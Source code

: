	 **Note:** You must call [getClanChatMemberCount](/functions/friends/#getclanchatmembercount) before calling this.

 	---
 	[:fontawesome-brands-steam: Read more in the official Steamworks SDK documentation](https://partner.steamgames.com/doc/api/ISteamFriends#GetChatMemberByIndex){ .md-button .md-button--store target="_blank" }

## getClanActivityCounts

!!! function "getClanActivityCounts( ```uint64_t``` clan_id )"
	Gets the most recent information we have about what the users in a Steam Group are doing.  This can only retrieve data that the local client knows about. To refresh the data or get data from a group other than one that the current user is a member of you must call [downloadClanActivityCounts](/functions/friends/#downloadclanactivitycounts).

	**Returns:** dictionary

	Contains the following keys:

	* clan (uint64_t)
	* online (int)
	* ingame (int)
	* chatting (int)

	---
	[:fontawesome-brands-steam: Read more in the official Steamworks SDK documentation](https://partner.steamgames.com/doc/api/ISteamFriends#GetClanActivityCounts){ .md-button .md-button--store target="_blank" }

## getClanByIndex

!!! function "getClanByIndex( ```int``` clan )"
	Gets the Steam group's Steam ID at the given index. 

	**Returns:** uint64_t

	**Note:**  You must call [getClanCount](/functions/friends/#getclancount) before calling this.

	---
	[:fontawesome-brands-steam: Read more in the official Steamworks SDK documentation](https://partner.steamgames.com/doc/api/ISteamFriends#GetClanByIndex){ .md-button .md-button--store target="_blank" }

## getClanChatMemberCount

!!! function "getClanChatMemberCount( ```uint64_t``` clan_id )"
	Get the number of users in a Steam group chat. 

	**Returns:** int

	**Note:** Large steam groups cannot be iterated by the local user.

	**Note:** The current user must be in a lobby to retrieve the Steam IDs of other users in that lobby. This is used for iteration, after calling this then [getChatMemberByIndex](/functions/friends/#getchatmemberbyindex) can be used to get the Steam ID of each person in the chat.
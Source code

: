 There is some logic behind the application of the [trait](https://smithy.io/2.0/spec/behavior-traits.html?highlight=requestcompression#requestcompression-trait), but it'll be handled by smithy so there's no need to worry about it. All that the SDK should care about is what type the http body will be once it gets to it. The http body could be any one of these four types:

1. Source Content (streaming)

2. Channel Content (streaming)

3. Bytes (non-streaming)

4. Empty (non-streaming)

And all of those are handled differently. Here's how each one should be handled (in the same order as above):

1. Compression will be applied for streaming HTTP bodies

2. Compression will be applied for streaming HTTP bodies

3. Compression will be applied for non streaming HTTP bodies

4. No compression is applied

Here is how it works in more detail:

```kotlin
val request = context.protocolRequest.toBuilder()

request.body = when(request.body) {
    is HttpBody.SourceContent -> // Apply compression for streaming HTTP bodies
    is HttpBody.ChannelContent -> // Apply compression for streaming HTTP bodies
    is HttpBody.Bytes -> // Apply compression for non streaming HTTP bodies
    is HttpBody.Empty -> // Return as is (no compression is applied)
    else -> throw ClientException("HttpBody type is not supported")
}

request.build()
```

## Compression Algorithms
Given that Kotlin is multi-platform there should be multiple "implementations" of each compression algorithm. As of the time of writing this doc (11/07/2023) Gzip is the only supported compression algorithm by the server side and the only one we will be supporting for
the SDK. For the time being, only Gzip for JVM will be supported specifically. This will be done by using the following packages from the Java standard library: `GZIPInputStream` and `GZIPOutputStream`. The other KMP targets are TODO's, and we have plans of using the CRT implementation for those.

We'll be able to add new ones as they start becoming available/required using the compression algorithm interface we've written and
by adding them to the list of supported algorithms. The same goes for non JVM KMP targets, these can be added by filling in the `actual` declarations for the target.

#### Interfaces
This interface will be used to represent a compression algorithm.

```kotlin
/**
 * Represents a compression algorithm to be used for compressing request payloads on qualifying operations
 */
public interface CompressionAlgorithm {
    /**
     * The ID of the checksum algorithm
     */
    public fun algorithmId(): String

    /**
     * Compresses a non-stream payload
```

> **Exercise**
Copy the data exactly. Leave nothing out.

> **Task answer**
Source code

:	 **Note:** You must call [getClanChatMemberCount](/functions/friends/#getclanchatmembercount) before calling this.

 	---
 	[:fontawesome-brands-steam: Read more in the official Steamworks SDK documentation](https://partner.steamgames.com/doc/api/ISteamFriends#GetChatMemberByIndex){ .md-button .md-button--store target="_blank" }

## getClanActivityCounts

!!! function "getClanActivityCounts( ```uint64_t``` clan_id )"
	Gets the most recent information we have about what the users in a Steam Group are doing.  This can only retrieve data that the local client knows about. To refresh the data or get data from a group other than one that the current user is a member of you must call [downloadClanActivityCounts](/functions/friends/#downloadclanactivitycounts).

	**Returns:** dictionary

	Contains the following keys:

	* clan (uint64_t)
	* online (int)
	* ingame (int)
	* chatting (int)

	---
	[:fontawesome-brands-steam: Read more in the official Steamworks SDK documentation](https://partner.steamgames.com/doc/api/ISteamFriends#GetClanActivityCounts){ .md-button .md-button--store target="_blank" }

## getClanByIndex

!!! function "getClanByIndex( ```int``` clan )"
	Gets the Steam group's Steam ID at the given index. 

	**Returns:** uint64_t

	**Note:**  You must call [getClanCount](/functions/friends/#getclancount) before calling this.

	---
	[:fontawesome-brands-steam: Read more in the official Steamworks SDK documentation](https://partner.steamgames.com/doc/api/ISteamFriends#GetClanByIndex){ .md-button .md-button--store target="_blank" }

## getClanChatMemberCount

!!! function "getClanChatMemberCount( ```uint64_t``` clan_id )"
	Get the number of users in a Steam group chat. 

	**Returns:** int

	**Note:** Large steam groups cannot be iterated by the local user.

	**Note:** The current user must be in a lobby to retrieve the Steam IDs of other users in that lobby. This is used for iteration, after calling this then [getChatMemberByIndex](/functions/friends/#getchatmemberbyindex) can be used to get the Steam ID of each person in the chat.
Source code

: There is some logic behind the application of the [trait](https://smithy.io/2.0/spec/behavior-traits.html?highlight=requestcompression#requestcompression-trait), but it'll be handled by smithy so there's no need to worry about it. All that the SDK should care about is what type the http body will be once it gets to it. The http body could be any one of these four types:

1. Source Content (streaming)

2. Channel Content (streaming)

3. Bytes (non-streaming)

4. Empty (non-streaming)

And all of those are handled differently. Here's how each one should be handled (in the same order as above):

1. Compression will be applied for streaming HTTP bodies

2. Compression will be applied for streaming HTTP bodies

3. Compression will be applied for non streaming HTTP bodies

4. No compression is applied

Here is how it works in more detail:

```kotlin
val request = context.protocolRequest.toBuilder()

request.body = when(request.body) {
    is HttpBody.SourceContent -> // Apply compression for streaming HTTP bodies
    is HttpBody.ChannelContent -> // Apply compression for streaming HTTP bodies
    is HttpBody.Bytes -> // Apply compression for non streaming HTTP bodies
    is HttpBody.Empty -> // Return as is (no compression is applied)
    else -> throw ClientException("HttpBody type is not supported")
}

request.build()
```

## Compression Algorithms
Given that Kotlin is multi-platform there should be multiple "implementations" of each compression algorithm. As of the time of writing this doc (11/07/2023) Gzip is the only supported compression algorithm by the server side and the only one we will be supporting for
the SDK. For the time being, only Gzip for JVM will be supported specifically. This will be done by using the following packages from the Java standard library: `GZIPInputStream` and `GZIPOutputStream`. The other KMP targets are TODO's, and we have plans of using the CRT implementation for those.

We'll be able to add new ones as they start becoming available/required using the compression algorithm interface we've written and
by adding them to the list of supported algorithms. The same goes for non JVM KMP targets, these can be added by filling in the `actual` declarations for the target.

#### Interfaces
This interface will be used to represent a compression algorithm.

```kotlin
/**
 * Represents a compression algorithm to be used for compressing request payloads on qualifying operations
 */
public interface CompressionAlgorithm {
    /**
     * The ID of the checksum algorithm
     */
    public fun algorithmId(): String

    /**
     * Compresses a non-stream payload
```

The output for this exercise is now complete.